▸ WORK TO BE COMPLETED: Copy the listing below in full and skip every picture.
[Opening ENTRIES SHOWN section]
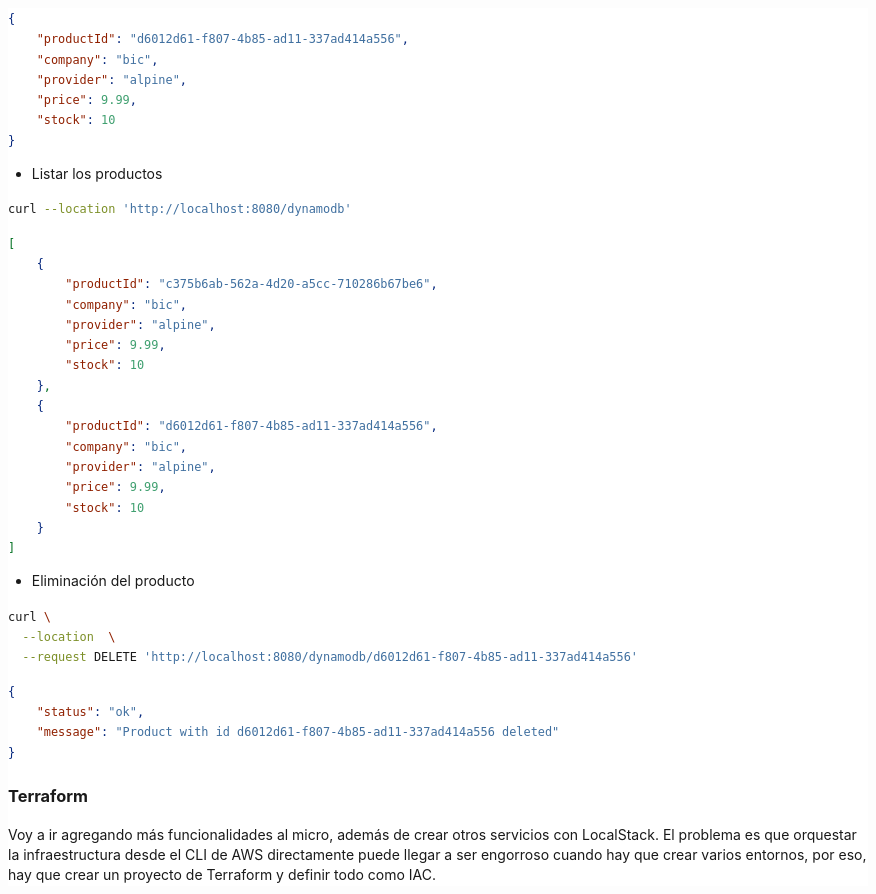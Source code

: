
 ```json
{
    "productId": "d6012d61-f807-4b85-ad11-337ad414a556",
    "company": "bic",
    "provider": "alpine",
    "price": 9.99,
    "stock": 10
}
```

- Listar los productos

```bash
curl --location 'http://localhost:8080/dynamodb'
```

```json
[
    {
        "productId": "c375b6ab-562a-4d20-a5cc-710286b67be6",
        "company": "bic",
        "provider": "alpine",
        "price": 9.99,
        "stock": 10
    },
    {
        "productId": "d6012d61-f807-4b85-ad11-337ad414a556",
        "company": "bic",
        "provider": "alpine",
        "price": 9.99,
        "stock": 10
    }
]
```

- Eliminación del producto

```bash
curl \
  --location  \
  --request DELETE 'http://localhost:8080/dynamodb/d6012d61-f807-4b85-ad11-337ad414a556'
```

```json
{
    "status": "ok",
    "message": "Product with id d6012d61-f807-4b85-ad11-337ad414a556 deleted"
}
```

### Terraform

Voy a ir agregando más funcionalidades al micro, además de crear otros servicios con LocalStack. El problema es que orquestar la infraestructura desde el CLI de AWS directamente puede llegar a ser engorroso cuando hay que crear varios entornos, por eso,
hay que crear un proyecto de Terraform y definir todo como IAC.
[Closing ENTRIES SHOWN section]
▸ RESPONSE AREA:
Source code

:
 ```json
{
    "productId": "d6012d61-f807-4b85-ad11-337ad414a556",
    "company": "bic",
    "provider": "alpine",
    "price": 9.99,
    "stock": 10
}
```

- Listar los productos

```bash
curl --location 'http://localhost:8080/dynamodb'
```

```json
[
    {
        "productId": "c375b6ab-562a-4d20-a5cc-710286b67be6",
        "company": "bic",
        "provider": "alpine",
        "price": 9.99,
        "stock": 10
    },
    {
        "productId": "d6012d61-f807-4b85-ad11-337ad414a556",
        "company": "bic",
        "provider": "alpine",
        "price": 9.99,
        "stock": 10
    }
]
```

- Eliminación del producto

```bash
curl \
  --location  \
  --request DELETE 'http://localhost:8080/dynamodb/d6012d61-f807-4b85-ad11-337ad414a556'
```

```json
{
    "status": "ok",
    "message": "Product with id d6012d61-f807-4b85-ad11-337ad414a556 deleted"
}
```

### Terraform

Voy a ir agregando más funcionalidades al micro, además de crear otros servicios con LocalStack. El problema es que orquestar la infraestructura desde el CLI de AWS directamente puede llegar a ser engorroso cuando hay que crear varios entornos, por eso,
hay que crear un proyecto de Terraform y definir todo como IAC.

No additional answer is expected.